**Requirement**
After finding the line that includes "Type: number/obj/arry" in the records below, transcribe it and each line after it through the last, exactly, and add nothing.

**Data for analysis**
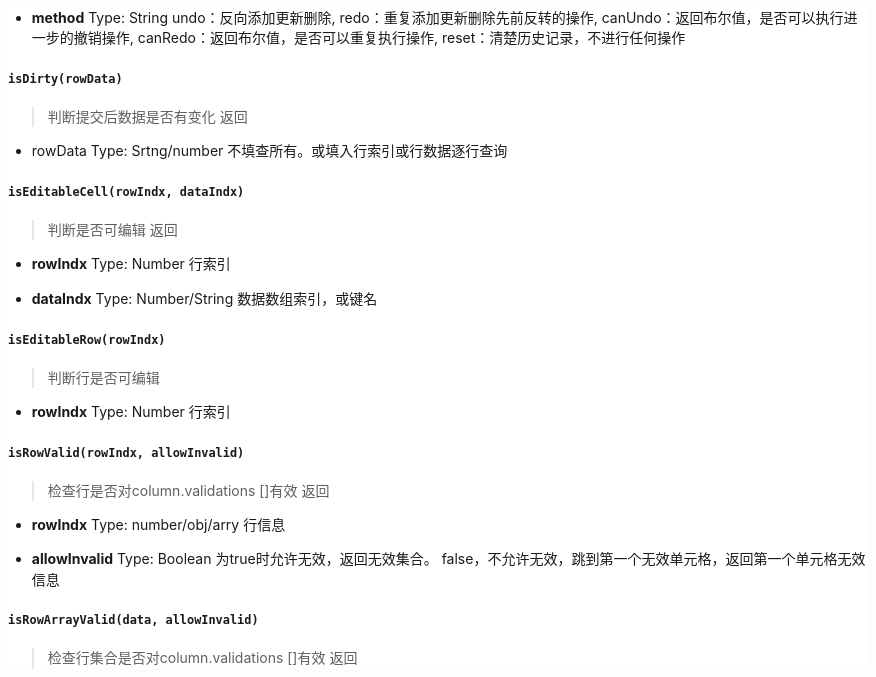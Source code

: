- **method**
	Type: String
	undo：反向添加更新删除, 
	redo：重复添加更新删除先前反转的操作, 
	canUndo：返回布尔值，是否可以执行进一步的撤销操作, 
	canRedo：返回布尔值，是否可以重复执行操作,
	 reset：清楚历史记录，不进行任何操作

#### `isDirty(rowData)` ####

> 判断提交后数据是否有变化
> 返回

- rowData
	Type: Srtng/number
	不填查所有。或填入行索引或行数据逐行查询

#### `isEditableCell(rowIndx, dataIndx)` ####

> 判断是否可编辑
> 返回

- **rowIndx**
	Type: Number
	行索引
	
- **dataIndx**
	Type: Number/String
	数据数组索引，或键名
	
#### `isEditableRow(rowIndx)` ####

> 判断行是否可编辑

- **rowIndx**
	Type: Number
	行索引
	
#### `isRowValid(rowIndx, allowInvalid)` ####

> 检查行是否对column.validations []有效
> 返回

- **rowIndx**
	Type: number/obj/arry
	行信息
	
- **allowInvalid**
	Type: Boolean
	为true时允许无效，返回无效集合。
	false，不允许无效，跳到第一个无效单元格，返回第一个单元格无效信息
	
#### `isRowArrayValid(data, allowInvalid)` ####

> 检查行集合是否对column.validations []有效
> 返回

**Problem solution**
	Type: number/obj/arry
	行信息
	
- **allowInvalid**
	Type: Boolean
	为true时允许无效，返回无效集合。
	false，不允许无效，跳到第一个无效单元格，返回第一个单元格无效信息
	
#### `isRowArrayValid(data, allowInvalid)` ####

> 检查行集合是否对column.validations []有效
> 返回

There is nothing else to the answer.